La storia, analogamente a quella della Saponificatrice, racconta di Lea, che giunge dalla Campania in un paese del Nord, per gestire con il marito un botteghino del lotto e la portineria del palazzo in cui vivono. Il figlio Michele è uno studente universitario: sua madre prova per lui un affetto morboso e una grande gelosia, perché ha paura di perderlo. In effetti Lea è affetta da poliabortività e Michele è un vero e proprio miracolo. Intanto il marito ha un ictus che lo costringe a letto, così che la famiglia assume una badante muta, Tina. Intanto Lea fa amicizia con le vicine: Lisa che è una donna devota e fin troppo morigerata, Stella che è una cantante che si finge tedesca, Berta che è a proprio agio con la propria sessualità dirompente, la coinquilina di Stella Palma, ma anche don Onorio e la sorella Maria. E a casa di Palma e Stella giunge una nuova coinquilina, Sandra, insegnante di danza di cui Michele si invaghisce. E allora Lea decide di offrire alla Madonna tre sacrifici umani affinché Michele non sia portato via né da Sandra né dall’incipiente guerra: uccide Berta, Lisa e Stella e le trasforma in dolcetti e saponette. Almeno finché Maria non la scopre e muore di infarto nell’atto stesso della scoperta. Lea però non risolve nulla: Michele deve partire in guerra, ma prima di andare via porta Sandra a casa della madre, affinché lo aspetti. Lea ora ha Sandra alla sua mercé e medita di ucciderla, ma abbassa l’accetta quando Sandra le rivela di essere incinta. Messa alle strette dal commissario di polizia, viene arrestata tra i vicini che le urlano «mostro» e al quale Lea risponde sarcastica:
Chi, io?
Il cast, dicevo, è incredibile: Shelley Winters nel ruolo di Lea, Max von Sydow, Renato Pozzetto e Alberto Lionello tutti e tre in un doppio ruolo (uno, minuscolo, maschile e l’altro, più centrale e importante, en travesti), Milena Vukotic, Liù Bosisio (sì, ci sono entrambe le Pina Fantozzi in questo film) e naturalmente Laura Antonelli nel ruolo di Sandra. Anche la colonna sonora è spettacolare: all’inizio, sui titoli di testa, si ascolta Vita vita di Mina, mentre ci sono vari brani scritti da Enzo Jannacci, tra cui Libe-libe-là (qui in una versione successiva di Cochi e Renato).

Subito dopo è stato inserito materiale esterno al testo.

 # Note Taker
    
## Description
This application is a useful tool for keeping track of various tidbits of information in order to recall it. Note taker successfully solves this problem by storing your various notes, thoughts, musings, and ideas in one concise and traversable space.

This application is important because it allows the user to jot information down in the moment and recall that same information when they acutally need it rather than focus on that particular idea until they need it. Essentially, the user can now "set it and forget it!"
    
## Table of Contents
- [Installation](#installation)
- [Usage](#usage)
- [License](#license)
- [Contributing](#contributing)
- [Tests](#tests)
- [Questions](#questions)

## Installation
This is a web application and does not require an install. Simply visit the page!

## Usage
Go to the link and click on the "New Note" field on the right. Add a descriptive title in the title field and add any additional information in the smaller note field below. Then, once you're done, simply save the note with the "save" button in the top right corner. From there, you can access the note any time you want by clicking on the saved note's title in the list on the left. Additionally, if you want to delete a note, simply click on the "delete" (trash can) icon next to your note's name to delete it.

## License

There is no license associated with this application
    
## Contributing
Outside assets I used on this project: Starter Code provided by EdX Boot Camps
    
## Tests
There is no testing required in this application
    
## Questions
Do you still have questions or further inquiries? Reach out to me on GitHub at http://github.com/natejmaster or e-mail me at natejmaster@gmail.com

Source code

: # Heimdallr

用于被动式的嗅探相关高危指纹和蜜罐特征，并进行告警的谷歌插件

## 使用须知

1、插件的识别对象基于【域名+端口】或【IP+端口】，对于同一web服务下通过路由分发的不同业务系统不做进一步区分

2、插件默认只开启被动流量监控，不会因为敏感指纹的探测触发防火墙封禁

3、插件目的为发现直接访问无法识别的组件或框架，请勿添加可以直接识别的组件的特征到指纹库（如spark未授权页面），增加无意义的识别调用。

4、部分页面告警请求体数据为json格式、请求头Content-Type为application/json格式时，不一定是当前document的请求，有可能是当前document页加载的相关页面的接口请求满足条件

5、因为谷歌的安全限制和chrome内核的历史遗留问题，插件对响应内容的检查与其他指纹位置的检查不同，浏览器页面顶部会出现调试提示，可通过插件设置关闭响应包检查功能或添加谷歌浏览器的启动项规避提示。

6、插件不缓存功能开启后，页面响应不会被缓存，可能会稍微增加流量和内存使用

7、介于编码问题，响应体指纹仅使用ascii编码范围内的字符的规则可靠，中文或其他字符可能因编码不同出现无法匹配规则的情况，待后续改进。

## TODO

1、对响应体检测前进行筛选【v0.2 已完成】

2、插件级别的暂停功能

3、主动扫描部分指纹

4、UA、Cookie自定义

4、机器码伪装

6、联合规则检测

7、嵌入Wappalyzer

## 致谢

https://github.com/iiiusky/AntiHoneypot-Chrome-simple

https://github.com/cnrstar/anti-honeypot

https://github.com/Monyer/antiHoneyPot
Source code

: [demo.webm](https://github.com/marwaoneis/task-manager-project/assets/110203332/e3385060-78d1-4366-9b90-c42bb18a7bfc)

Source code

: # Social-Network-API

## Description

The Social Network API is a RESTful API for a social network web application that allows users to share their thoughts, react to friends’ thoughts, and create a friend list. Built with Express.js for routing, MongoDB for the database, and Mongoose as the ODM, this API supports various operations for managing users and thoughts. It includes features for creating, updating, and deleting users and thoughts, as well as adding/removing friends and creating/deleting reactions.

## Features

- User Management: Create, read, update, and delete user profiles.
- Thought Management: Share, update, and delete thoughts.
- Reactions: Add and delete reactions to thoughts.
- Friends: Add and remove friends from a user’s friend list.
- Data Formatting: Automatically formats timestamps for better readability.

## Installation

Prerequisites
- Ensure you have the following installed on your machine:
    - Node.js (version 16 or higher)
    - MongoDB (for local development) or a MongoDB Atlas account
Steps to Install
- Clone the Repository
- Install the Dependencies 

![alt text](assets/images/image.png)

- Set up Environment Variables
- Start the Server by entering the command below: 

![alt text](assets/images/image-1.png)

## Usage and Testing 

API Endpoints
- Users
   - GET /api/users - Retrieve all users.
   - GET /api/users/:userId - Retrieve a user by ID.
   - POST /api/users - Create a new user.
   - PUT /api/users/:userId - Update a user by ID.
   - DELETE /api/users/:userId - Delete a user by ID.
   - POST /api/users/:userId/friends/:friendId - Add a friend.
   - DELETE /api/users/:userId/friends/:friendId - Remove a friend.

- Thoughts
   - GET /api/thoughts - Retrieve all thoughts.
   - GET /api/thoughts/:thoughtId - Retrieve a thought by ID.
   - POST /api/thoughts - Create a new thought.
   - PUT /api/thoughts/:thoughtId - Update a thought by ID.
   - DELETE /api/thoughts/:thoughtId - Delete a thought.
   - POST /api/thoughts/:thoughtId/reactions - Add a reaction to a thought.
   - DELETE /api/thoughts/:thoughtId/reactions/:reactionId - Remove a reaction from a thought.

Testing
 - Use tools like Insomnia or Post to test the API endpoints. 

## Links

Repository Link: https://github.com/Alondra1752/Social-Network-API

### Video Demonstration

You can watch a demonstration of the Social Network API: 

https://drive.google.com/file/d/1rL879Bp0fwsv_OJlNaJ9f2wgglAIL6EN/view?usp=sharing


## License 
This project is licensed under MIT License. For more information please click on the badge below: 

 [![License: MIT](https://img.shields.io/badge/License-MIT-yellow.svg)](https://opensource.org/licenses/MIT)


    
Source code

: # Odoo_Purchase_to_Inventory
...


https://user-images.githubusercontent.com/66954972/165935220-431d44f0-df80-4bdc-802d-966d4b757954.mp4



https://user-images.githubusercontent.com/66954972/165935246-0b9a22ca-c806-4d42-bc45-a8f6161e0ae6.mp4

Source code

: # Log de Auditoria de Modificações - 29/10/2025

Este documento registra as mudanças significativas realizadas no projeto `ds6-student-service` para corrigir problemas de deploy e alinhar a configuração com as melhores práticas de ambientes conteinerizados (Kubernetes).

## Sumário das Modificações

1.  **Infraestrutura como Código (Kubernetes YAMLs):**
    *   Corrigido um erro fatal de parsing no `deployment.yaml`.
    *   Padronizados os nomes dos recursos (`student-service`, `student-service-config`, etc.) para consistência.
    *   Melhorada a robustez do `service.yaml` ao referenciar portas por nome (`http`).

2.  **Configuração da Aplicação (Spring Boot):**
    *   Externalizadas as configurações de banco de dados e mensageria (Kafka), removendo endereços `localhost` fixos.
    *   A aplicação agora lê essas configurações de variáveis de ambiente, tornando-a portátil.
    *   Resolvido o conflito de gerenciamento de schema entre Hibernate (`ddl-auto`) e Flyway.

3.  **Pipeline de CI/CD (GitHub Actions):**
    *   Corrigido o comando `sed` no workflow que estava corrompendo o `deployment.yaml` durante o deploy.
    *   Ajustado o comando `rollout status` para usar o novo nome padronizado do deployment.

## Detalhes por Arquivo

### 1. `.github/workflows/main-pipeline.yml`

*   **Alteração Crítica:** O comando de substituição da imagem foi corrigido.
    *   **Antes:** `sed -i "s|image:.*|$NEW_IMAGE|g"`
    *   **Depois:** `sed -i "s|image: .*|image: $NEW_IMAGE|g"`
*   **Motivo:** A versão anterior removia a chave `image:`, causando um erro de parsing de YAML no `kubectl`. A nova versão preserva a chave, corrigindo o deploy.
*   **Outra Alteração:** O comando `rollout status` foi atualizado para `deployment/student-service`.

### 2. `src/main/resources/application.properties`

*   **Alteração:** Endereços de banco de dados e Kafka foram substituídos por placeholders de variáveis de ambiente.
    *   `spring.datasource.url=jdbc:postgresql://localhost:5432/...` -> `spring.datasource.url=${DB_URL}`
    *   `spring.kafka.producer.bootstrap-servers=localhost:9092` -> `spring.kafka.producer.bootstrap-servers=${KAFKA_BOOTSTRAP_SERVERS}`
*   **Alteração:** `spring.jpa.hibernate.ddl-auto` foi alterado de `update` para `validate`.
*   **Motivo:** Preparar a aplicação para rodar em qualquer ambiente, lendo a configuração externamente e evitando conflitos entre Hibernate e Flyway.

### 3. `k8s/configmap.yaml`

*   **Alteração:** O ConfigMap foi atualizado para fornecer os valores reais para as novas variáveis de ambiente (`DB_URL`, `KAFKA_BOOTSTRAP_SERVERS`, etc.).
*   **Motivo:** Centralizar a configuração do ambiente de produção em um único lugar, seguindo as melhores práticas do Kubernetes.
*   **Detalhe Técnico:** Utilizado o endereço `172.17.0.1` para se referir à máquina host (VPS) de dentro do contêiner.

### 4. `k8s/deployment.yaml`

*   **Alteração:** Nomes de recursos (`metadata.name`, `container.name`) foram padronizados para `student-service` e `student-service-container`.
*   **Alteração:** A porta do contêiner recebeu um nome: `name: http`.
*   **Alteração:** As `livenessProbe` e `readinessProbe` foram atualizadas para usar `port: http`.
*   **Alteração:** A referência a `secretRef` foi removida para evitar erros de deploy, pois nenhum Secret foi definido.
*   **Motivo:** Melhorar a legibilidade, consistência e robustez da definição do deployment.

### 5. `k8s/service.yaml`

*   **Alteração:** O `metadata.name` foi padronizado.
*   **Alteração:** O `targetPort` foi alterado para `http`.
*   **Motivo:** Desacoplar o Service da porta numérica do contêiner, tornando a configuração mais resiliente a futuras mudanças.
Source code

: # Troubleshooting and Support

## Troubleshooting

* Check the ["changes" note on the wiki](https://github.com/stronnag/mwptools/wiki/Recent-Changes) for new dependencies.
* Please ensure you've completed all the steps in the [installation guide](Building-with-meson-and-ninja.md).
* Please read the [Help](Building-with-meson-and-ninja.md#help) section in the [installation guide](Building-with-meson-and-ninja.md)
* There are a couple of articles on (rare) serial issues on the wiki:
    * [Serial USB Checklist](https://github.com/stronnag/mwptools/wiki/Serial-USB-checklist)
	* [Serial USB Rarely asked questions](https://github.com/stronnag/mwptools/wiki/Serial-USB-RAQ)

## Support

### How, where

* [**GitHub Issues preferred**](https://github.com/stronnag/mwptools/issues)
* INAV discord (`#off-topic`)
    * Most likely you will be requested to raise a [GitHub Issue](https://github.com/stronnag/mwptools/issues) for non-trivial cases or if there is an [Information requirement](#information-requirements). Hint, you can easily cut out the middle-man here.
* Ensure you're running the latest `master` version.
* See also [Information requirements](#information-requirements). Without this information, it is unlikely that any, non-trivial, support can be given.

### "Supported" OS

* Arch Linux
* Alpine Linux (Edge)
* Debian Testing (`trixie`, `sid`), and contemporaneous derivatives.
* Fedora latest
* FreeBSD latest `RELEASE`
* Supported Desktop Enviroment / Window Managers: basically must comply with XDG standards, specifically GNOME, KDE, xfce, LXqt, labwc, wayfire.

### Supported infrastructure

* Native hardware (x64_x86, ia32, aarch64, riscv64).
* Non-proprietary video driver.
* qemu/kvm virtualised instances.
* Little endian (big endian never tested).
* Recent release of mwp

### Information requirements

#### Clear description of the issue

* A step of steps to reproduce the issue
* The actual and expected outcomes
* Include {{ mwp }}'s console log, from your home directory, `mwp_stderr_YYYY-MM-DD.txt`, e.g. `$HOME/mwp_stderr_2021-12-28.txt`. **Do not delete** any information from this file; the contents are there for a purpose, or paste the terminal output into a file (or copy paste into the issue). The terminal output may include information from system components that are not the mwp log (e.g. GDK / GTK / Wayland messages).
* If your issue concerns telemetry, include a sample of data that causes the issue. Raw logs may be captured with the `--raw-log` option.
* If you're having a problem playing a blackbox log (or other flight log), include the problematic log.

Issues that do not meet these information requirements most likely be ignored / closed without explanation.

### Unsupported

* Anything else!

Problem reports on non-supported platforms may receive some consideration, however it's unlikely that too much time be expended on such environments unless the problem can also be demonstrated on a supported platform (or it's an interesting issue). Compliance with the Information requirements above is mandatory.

Sono diverse le cose che mi affascinano di questo film, non solo per la somiglianza con una vicenda di cronaca nera che mi ha sempre interessato (e per la quale ho scritto Saponette, il primo racconto che trovate nella raccolta Nera). Da un lato c’è il gusto amarcord di raccontare una storia senza nessun tipo di autocensura: le descrizioni macabre di Lea sono un vero e proprio repertorio di orrori che oggi troverebbe spazio solo in una pellicola horror. Dall’altro c’è una particolare bravura recitativa nel rendere i differenti personaggi: i tre attori en travesti riescono a essere grandi perché non incarnano macchiette, anche quando, come nel caso di Pozzetto che si scopre essere lumbàrd, si prestano a un sorriso. Gran bollito non è un horror, non è un biopic e non è ovviamente una commedia, ma un’invenzione grottesca.
Gran Bollito – raccontò Vukotic nel 2015, quando fu ospite al Festival del Cinema Europeo – è stato per me un nuovo incontro con Mauro Bolognini, a dieci anni dalla mia interpretazione con lui per il film Arabella nel 1967. Era una pellicola particolare, raccontava della Cianciulli, la Saponificatrice di Correggio, e io interpretavo un personaggio bellissimo, quest’essere strano che vedeva tutto, vedeva i delitti e il sangue, ma era muto e alla fine non poteva che esprimersi se non in un grande urlo. Come per tutti i personaggi che ho interpretato, mi ha fatto sentire felice e appagata, tra l’altro il rapporto con il regista Bolognini era affettuoso e sul set ero circondata da grandi attori come Shelley Winters.